[TASK BRIEF]: Find the word "upload" in the data below and copy each line that holds it.

>>

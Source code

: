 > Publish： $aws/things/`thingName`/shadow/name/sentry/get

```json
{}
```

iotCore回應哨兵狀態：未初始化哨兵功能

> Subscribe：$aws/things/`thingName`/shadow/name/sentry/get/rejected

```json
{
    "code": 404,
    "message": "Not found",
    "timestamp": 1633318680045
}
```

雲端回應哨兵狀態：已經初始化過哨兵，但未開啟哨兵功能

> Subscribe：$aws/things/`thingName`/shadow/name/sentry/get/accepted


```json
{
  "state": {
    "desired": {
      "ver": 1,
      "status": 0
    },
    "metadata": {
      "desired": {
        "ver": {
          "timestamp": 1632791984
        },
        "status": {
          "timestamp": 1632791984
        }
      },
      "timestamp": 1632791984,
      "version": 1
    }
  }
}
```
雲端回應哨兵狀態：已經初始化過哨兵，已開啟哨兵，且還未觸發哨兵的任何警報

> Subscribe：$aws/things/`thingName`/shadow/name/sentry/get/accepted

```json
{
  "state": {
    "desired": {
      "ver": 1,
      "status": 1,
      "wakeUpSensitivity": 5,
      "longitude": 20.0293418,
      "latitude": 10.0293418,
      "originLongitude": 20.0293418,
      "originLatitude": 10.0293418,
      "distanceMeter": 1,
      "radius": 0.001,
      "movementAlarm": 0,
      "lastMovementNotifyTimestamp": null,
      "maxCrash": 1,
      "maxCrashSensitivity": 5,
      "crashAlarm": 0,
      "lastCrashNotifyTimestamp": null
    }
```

<<
>>

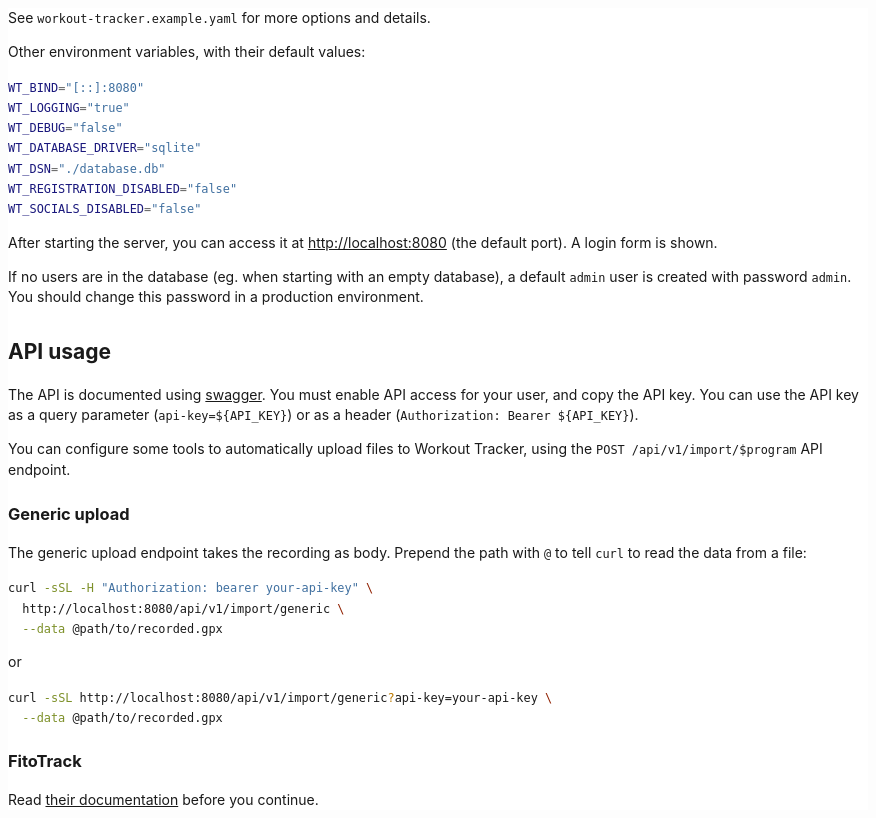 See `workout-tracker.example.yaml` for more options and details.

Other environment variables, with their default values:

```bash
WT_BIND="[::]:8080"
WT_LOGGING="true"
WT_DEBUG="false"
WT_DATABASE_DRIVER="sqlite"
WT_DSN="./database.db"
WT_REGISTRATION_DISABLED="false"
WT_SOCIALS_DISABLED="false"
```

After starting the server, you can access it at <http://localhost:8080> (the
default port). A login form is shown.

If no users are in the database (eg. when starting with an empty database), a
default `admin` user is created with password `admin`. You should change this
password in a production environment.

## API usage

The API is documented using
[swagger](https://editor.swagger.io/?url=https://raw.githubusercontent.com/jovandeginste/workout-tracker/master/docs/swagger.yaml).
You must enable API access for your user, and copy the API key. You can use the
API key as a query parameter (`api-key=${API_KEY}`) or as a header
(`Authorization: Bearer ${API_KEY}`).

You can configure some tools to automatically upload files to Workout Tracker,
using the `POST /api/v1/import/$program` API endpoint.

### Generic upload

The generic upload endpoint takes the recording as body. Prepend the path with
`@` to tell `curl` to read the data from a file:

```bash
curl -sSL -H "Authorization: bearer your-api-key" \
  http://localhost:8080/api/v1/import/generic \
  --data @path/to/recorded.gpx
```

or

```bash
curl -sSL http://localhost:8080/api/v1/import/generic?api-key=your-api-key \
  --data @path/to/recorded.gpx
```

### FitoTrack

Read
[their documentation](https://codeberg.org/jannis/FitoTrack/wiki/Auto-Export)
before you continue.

<<

[WRITTEN REPLY]:
You can configure some tools to automatically upload files to Workout Tracker,
### Generic upload
The generic upload endpoint takes the recording as body. Prepend the path with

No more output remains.